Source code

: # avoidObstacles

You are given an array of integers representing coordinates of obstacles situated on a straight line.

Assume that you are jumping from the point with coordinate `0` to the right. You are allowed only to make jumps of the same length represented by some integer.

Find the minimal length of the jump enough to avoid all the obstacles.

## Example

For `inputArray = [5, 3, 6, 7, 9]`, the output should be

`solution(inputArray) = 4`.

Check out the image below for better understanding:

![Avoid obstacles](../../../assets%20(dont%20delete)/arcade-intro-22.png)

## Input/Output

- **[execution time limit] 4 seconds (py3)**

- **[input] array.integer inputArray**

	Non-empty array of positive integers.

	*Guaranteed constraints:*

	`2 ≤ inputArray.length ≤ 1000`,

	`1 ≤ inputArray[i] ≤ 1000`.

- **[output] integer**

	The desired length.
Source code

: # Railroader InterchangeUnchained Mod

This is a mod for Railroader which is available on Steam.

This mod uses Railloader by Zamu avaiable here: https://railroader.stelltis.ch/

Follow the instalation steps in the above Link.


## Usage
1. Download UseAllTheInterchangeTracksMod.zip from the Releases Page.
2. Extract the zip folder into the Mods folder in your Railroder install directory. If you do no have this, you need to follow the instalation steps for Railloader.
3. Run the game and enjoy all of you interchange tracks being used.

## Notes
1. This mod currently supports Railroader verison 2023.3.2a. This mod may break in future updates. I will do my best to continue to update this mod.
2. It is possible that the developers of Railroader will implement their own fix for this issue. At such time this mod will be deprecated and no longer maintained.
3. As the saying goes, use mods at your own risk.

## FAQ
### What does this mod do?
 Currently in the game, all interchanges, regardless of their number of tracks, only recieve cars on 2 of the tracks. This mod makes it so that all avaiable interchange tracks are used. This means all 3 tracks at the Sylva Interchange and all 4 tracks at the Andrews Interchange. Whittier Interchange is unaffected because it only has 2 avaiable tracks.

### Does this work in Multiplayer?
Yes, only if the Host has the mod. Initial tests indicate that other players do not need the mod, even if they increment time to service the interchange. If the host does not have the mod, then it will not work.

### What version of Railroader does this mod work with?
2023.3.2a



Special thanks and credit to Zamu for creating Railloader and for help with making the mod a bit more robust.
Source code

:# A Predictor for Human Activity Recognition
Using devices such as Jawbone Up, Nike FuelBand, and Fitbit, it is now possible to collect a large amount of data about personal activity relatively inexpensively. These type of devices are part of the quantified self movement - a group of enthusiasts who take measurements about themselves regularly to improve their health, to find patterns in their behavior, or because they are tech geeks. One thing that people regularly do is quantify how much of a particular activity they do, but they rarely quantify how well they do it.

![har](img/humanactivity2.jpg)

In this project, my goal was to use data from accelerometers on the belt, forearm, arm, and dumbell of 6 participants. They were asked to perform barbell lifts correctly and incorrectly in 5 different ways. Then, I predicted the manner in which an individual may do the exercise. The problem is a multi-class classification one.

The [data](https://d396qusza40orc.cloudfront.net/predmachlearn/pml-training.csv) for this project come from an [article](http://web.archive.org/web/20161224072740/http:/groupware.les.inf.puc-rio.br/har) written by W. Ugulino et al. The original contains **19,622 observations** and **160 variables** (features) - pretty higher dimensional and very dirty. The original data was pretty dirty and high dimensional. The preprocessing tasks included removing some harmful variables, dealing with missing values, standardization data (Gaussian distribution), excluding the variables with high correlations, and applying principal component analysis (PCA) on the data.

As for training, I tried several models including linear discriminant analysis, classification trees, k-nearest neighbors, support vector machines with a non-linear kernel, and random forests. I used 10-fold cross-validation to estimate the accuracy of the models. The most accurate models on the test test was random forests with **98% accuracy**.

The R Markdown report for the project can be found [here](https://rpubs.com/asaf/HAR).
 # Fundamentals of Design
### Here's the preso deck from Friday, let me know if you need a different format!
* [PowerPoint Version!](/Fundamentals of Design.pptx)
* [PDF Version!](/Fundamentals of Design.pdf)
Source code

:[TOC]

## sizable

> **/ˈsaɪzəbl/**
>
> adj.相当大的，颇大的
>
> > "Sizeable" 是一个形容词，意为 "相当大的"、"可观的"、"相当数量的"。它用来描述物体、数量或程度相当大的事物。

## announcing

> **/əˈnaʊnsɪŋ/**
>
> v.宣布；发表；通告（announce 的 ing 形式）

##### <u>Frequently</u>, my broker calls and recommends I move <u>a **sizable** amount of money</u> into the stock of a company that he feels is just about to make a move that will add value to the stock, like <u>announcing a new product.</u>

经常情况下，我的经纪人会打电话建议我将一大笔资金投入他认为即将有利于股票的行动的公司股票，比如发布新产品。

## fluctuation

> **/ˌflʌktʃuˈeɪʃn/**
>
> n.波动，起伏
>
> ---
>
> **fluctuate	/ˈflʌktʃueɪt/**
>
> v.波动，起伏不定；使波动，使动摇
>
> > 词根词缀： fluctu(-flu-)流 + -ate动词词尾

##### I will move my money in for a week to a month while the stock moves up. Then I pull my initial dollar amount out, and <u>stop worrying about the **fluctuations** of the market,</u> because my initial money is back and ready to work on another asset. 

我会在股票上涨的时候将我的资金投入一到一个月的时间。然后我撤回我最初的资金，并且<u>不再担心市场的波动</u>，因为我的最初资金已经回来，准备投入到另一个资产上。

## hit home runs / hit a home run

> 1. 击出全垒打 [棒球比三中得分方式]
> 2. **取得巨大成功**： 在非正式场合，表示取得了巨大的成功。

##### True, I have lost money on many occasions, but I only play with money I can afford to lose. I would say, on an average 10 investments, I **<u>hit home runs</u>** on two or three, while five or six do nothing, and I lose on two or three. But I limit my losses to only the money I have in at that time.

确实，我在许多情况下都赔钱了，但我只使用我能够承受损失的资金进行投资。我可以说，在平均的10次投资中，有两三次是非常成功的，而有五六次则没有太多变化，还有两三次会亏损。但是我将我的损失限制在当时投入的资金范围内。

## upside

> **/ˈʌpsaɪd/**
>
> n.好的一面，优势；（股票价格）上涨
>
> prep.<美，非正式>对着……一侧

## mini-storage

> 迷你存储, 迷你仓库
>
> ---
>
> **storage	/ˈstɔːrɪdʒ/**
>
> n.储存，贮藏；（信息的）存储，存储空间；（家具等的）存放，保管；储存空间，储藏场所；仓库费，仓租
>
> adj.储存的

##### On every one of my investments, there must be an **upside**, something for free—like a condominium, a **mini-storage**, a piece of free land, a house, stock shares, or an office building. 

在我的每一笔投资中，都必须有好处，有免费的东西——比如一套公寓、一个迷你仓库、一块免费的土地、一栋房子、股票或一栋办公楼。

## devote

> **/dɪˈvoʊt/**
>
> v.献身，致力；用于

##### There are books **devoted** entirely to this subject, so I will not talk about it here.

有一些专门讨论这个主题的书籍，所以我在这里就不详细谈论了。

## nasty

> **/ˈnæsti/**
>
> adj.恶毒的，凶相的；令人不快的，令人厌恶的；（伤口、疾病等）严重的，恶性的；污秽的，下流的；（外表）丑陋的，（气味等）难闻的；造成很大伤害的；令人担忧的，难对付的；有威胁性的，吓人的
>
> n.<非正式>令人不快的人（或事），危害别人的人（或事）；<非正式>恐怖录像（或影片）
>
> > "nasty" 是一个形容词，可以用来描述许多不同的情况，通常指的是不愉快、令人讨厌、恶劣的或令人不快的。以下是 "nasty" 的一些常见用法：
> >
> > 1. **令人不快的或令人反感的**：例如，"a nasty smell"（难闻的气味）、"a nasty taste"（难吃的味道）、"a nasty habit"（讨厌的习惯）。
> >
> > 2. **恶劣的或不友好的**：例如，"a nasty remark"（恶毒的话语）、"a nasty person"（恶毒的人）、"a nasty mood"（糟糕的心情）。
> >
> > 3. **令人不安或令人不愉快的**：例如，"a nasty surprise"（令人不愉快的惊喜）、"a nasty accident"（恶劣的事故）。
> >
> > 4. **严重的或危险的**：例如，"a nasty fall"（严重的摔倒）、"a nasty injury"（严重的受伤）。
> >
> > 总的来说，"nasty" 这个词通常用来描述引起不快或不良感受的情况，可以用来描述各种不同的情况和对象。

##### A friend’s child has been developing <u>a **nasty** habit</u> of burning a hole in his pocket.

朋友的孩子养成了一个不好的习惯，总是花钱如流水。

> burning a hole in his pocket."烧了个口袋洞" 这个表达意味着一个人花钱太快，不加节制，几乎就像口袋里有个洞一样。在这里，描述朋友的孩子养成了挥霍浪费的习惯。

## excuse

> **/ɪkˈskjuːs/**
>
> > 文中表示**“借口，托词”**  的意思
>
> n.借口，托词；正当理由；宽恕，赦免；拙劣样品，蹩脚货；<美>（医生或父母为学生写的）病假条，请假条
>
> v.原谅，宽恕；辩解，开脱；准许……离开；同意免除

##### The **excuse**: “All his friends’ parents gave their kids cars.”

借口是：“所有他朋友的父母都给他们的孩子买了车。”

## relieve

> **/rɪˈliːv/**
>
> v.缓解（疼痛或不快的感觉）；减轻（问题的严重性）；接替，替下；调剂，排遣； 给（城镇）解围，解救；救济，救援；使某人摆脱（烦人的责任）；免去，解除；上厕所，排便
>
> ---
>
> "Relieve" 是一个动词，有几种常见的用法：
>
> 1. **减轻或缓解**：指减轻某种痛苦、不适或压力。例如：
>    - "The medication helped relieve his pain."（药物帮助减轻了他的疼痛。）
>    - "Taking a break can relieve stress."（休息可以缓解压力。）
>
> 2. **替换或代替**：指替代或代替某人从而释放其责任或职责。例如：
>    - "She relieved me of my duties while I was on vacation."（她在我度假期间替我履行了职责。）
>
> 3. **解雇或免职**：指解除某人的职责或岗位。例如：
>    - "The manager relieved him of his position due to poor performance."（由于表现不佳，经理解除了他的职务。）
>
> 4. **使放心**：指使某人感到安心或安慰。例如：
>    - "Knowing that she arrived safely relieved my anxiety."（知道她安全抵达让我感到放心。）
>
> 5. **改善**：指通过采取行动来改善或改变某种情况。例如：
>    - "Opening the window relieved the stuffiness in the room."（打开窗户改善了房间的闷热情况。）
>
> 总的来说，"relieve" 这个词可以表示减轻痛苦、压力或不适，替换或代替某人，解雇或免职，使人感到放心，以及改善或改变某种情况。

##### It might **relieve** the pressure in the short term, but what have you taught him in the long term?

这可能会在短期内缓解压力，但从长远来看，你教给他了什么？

> REQUIREMENT: Write out only the lines that run from the line containing "Railroader InterchangeUnchained Mod" through the line containing "### Does this work in Multiplayer?", both included, exactly as they appear above.

> TASK SOLUTION:
: # Railroader InterchangeUnchained Mod

This is a mod for Railroader which is available on Steam.

This mod uses Railloader by Zamu avaiable here: https://railroader.stelltis.ch/

Follow the instalation steps in the above Link.


## Usage
1. Download UseAllTheInterchangeTracksMod.zip from the Releases Page.
2. Extract the zip folder into the Mods folder in your Railroder install directory. If you do no have this, you need to follow the instalation steps for Railloader.
3. Run the game and enjoy all of you interchange tracks being used.

## Notes
1. This mod currently supports Railroader verison 2023.3.2a. This mod may break in future updates. I will do my best to continue to update this mod.
2. It is possible that the developers of Railroader will implement their own fix for this issue. At such time this mod will be deprecated and no longer maintained.
3. As the saying goes, use mods at your own risk.

## FAQ
### What does this mod do?
 Currently in the game, all interchanges, regardless of their number of tracks, only recieve cars on 2 of the tracks. This mod makes it so that all avaiable interchange tracks are used. This means all 3 tracks at the Sylva Interchange and all 4 tracks at the Andrews Interchange. Whittier Interchange is unaffected because it only has 2 avaiable tracks.

### Does this work in Multiplayer?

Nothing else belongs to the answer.